### EXERCISE OBJECTIVE
For each line of the listing below that contains the string "system", copy the line.

### ENTRIES SHOWN
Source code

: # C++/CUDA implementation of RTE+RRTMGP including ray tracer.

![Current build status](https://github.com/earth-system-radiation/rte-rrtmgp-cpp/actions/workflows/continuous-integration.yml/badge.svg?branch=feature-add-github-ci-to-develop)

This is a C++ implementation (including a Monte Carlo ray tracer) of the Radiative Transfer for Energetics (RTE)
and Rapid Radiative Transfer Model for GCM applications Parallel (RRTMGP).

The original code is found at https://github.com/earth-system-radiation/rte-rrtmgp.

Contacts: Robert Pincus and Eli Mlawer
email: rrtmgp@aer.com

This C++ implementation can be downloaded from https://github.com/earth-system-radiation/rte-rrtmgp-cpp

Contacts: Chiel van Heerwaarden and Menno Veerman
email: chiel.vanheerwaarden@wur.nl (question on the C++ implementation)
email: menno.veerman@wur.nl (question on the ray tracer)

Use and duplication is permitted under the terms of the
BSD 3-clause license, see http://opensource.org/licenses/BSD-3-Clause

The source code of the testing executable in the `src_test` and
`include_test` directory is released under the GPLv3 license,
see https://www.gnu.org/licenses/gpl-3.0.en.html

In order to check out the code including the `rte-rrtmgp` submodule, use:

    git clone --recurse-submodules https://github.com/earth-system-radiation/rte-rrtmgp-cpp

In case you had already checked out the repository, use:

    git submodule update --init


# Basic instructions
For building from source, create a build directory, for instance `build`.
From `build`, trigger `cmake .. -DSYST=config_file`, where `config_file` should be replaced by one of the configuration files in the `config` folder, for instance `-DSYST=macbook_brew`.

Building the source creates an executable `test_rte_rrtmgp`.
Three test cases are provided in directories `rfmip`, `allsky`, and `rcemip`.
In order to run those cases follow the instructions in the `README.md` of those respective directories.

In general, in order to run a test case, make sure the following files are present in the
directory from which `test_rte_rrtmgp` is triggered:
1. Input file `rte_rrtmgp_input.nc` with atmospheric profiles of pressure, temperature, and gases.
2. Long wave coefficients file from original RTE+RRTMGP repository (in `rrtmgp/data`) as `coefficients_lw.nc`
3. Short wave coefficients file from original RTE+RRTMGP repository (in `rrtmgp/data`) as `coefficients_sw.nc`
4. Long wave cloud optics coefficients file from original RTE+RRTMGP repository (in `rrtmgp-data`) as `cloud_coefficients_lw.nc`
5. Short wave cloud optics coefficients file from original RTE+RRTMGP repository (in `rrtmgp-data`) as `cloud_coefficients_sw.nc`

### OUTPUT BELOW
![Current build status](https://github.com/earth-system-radiation/rte-rrtmgp-cpp/actions/workflows/continuous-integration.yml/badge.svg?branch=feature-add-github-ci-to-develop)
The original code is found at https://github.com/earth-system-radiation/rte-rrtmgp.
This C++ implementation can be downloaded from https://github.com/earth-system-radiation/rte-rrtmgp-cpp
    git clone --recurse-submodules https://github.com/earth-system-radiation/rte-rrtmgp-cpp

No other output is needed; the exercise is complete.